Post-translational modification-dependent regulation of CaMKII-delta conformation in live cardiac myocytes.

Abstract

Calcium/calmodulin dependent protein kinase II (CaMKII) is a key regulator of numerous functions in cardiac myocytes including Ca regulation, contraction, and transcriptional control. Overactivation of CaMKII due to post-translational modifications like autophosphorylation at Thr287 can autonomously activate and prolong CaMKII activation, even after Ca/CaM dissociates, and thereby promote cardiac pathologies such as heart failure and arrhythmias. The specific molecular mechanisms by which CaMKII PTMs autonomously activate and prolong kinase activity are not fully understood. We found using a novel intermolecular FRET-based approach in live myocytes in a recent study that PTM-dependent alteration in CaMKII's affinity for CaM is one molecular basis by which CaMKII becomes autonomously activated.
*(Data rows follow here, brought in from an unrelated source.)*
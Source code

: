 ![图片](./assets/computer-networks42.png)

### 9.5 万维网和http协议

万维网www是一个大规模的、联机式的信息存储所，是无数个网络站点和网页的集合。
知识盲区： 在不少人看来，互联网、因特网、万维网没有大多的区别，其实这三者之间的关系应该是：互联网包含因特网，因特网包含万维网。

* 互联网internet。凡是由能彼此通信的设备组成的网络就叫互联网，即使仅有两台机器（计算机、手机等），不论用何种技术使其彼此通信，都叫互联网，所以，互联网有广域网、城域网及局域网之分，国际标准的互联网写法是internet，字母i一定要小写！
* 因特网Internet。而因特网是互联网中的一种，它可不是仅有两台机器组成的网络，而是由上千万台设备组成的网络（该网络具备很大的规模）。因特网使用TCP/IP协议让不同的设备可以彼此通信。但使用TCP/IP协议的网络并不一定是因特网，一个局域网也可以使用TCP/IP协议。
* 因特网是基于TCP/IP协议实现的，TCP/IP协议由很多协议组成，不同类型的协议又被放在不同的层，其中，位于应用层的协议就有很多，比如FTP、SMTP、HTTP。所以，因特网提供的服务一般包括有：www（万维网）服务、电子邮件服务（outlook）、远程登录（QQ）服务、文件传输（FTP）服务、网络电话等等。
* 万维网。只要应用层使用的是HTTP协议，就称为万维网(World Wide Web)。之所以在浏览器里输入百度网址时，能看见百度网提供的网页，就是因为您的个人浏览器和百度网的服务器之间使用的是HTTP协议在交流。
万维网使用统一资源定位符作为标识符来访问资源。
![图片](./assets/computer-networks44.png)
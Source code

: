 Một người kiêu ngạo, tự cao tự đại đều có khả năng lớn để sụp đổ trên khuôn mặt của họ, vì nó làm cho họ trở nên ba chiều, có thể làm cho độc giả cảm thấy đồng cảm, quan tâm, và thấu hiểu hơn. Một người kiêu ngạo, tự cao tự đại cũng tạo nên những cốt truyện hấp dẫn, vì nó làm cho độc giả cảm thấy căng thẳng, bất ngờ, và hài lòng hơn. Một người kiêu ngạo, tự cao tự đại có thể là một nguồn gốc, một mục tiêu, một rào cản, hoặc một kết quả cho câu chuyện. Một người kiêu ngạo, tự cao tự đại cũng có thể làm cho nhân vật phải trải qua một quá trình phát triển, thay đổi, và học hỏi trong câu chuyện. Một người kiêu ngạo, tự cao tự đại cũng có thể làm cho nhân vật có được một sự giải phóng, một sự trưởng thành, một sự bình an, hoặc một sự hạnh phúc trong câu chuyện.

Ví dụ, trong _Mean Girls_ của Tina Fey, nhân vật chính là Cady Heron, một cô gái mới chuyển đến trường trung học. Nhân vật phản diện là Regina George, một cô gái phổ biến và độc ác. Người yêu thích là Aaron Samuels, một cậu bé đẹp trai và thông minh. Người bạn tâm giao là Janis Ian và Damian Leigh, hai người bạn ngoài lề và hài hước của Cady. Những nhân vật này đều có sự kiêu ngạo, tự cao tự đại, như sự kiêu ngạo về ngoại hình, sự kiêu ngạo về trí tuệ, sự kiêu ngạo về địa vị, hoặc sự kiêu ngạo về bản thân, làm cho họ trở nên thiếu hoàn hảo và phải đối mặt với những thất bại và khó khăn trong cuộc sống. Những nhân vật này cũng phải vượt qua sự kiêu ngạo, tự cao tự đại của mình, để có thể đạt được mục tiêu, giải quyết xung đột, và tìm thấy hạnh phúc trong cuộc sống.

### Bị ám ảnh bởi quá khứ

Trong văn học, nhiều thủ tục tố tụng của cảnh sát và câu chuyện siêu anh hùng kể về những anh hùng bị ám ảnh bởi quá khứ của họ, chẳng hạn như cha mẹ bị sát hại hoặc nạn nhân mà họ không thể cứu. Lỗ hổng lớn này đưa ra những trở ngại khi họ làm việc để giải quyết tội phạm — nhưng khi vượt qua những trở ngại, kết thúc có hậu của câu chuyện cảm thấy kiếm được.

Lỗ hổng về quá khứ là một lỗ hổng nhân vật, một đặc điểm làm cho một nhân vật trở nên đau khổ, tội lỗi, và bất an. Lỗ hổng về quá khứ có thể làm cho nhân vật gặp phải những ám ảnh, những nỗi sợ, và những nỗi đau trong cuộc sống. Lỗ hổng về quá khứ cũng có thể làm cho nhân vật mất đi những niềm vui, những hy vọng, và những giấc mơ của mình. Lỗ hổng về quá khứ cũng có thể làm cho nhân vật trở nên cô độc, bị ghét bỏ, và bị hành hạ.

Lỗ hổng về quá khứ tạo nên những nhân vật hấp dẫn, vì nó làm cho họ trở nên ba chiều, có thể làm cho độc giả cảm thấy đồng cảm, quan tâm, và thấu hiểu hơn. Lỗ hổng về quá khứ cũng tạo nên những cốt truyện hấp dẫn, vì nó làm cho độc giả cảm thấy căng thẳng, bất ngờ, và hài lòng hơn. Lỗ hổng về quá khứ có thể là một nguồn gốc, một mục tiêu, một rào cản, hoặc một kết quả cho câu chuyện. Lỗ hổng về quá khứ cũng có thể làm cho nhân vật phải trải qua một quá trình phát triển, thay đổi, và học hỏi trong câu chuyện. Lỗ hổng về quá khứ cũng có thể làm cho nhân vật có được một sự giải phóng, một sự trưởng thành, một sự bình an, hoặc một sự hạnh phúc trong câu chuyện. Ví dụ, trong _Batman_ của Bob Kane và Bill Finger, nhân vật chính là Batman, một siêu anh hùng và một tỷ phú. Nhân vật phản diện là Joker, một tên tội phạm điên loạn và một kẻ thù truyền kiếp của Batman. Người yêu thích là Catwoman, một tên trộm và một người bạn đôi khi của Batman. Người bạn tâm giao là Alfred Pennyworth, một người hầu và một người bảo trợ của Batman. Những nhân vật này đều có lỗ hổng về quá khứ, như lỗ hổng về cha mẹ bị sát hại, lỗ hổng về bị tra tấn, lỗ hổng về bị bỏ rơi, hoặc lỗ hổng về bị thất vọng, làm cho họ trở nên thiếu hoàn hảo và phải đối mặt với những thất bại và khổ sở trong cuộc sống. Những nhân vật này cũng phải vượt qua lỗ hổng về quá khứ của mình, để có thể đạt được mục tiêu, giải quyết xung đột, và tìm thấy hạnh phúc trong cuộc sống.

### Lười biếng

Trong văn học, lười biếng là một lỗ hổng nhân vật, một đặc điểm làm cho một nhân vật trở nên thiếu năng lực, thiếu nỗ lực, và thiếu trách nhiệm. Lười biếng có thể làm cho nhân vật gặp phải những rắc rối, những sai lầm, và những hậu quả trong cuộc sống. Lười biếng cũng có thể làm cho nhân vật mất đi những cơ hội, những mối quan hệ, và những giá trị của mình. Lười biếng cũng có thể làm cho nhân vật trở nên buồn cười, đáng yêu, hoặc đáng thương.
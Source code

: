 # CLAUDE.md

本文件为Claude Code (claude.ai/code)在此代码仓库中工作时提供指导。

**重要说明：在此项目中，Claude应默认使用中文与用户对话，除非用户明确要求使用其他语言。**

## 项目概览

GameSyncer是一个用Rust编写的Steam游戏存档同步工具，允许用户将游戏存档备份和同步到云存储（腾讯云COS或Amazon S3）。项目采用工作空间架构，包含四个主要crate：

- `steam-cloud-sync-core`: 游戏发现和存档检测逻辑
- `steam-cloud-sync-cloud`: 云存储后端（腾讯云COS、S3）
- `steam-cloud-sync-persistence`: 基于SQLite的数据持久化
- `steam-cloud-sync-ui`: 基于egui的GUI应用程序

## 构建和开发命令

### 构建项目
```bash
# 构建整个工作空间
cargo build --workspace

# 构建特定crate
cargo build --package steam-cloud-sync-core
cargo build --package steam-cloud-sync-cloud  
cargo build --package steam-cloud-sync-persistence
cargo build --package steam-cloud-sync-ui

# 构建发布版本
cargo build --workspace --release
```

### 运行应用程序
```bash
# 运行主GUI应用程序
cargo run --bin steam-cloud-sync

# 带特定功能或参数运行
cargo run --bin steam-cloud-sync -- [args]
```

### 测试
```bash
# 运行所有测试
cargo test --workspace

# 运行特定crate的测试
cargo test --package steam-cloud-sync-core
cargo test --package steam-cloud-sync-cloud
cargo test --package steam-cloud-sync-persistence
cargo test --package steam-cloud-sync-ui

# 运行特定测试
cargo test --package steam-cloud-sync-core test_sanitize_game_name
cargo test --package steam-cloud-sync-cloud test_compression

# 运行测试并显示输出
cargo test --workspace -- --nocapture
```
Here, we investigate how the conformational state of CaMKII in the autonomously activated state may be affected by PTMs using our FRET-based CaMKIIδ conformational state reporter, Camui (RFP-CaMKIIδ-GFP), and its phosphomimetic (T287D) and phosphoresistant (T287A) mutant variants, expressed via adenoviral infection in intact cardiac myocytes. We also conducted parallel in vitro biochemical experiments using HEK cell lysates. We found that the phosphomimetic T287D Camui exhibited prolonged durations in the active open conformational state following pacing-induced activation relative to WT or phosphoresistant T287A Camui. Moreover, the prolonged autonomous conformational state persisted even after intracellular Ca levels returned to diastolic levels at which CaM dissociates. These data suggest that PTM-dependent regulation of the conformational state of CaMKII may serve as an additional molecular mechanism for autonomous CaMKII activation that may function in tandem with PTM-dependent alterations in CaMKII's affinity for CaM.